▶ [Work instructions]: Look through the material below and copy every line containing the word "Fast".
[[ Input open ]]
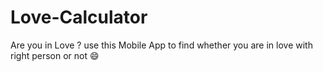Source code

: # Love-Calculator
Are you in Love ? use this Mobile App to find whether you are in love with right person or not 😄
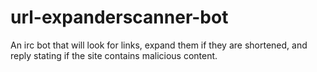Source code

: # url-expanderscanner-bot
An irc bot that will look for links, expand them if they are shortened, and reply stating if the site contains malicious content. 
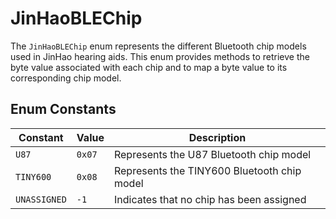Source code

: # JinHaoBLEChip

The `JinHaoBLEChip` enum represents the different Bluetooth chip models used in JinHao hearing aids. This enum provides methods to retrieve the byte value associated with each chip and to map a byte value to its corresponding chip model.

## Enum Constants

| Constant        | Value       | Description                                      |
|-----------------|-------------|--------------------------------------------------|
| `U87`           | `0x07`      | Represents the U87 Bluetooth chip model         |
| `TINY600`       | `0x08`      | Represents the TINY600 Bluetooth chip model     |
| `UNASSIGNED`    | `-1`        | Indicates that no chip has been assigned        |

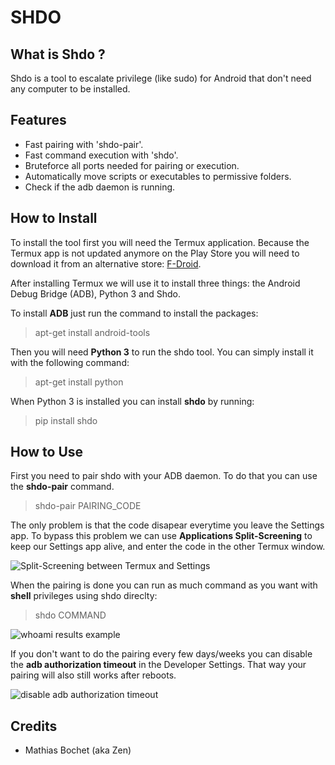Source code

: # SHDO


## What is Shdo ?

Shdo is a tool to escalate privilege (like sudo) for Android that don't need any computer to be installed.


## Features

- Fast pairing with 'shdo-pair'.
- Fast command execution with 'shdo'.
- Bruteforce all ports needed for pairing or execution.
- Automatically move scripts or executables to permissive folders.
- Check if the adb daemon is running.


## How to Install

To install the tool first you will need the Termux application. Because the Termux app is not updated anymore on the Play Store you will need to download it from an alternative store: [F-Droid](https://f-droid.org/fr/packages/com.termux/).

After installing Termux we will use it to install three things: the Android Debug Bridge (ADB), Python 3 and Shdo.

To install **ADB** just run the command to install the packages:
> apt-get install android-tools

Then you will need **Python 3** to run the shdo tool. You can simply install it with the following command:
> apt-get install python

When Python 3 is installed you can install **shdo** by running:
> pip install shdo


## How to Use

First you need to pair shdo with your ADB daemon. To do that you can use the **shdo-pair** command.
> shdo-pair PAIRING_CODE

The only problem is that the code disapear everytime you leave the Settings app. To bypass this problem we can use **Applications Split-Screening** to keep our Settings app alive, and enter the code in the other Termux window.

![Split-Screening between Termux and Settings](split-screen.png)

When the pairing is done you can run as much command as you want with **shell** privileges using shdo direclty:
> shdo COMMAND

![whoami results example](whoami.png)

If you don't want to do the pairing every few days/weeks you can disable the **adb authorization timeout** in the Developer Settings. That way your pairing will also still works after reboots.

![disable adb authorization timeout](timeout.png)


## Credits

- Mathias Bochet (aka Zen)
[[ Input closed ]]
[[ Input open ]]
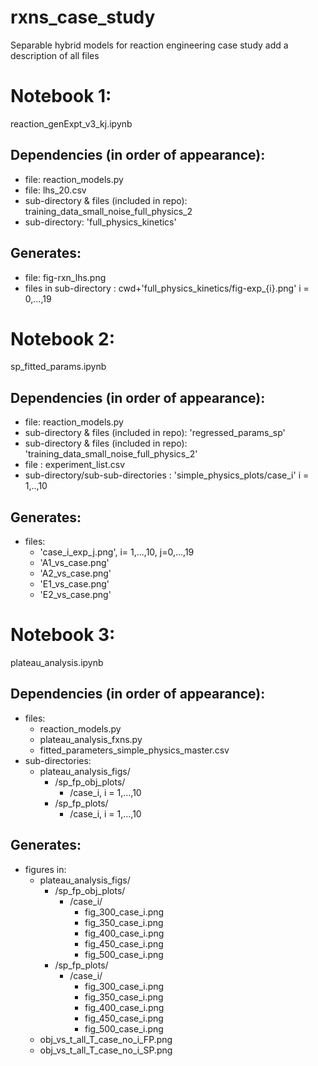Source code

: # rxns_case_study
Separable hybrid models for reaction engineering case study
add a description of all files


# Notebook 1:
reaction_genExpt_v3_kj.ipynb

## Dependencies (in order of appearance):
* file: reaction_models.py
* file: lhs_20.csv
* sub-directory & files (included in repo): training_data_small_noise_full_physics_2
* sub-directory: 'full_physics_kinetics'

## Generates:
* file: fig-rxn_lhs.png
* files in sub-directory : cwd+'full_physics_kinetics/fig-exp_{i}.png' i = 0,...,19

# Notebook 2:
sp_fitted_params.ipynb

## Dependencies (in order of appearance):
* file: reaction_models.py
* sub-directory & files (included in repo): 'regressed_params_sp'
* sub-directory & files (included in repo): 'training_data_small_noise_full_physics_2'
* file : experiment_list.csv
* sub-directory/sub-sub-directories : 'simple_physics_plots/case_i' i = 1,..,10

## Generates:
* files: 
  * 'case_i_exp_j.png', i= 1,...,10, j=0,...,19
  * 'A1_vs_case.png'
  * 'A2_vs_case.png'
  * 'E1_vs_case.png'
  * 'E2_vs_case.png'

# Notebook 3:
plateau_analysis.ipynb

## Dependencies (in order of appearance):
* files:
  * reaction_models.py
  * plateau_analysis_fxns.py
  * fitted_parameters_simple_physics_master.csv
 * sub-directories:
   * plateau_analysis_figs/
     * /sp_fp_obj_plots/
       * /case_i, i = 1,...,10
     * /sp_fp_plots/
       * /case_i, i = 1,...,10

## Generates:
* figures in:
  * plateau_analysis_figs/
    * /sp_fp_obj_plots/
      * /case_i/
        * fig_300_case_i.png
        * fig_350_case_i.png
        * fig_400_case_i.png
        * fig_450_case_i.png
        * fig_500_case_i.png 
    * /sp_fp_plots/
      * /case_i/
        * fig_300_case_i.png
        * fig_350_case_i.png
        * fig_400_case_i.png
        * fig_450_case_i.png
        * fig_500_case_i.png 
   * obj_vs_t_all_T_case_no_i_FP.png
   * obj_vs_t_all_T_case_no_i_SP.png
[[ Input closed ]]
▶ [Answer section]:
- Fast pairing with 'shdo-pair'.
- Fast command execution with 'shdo'.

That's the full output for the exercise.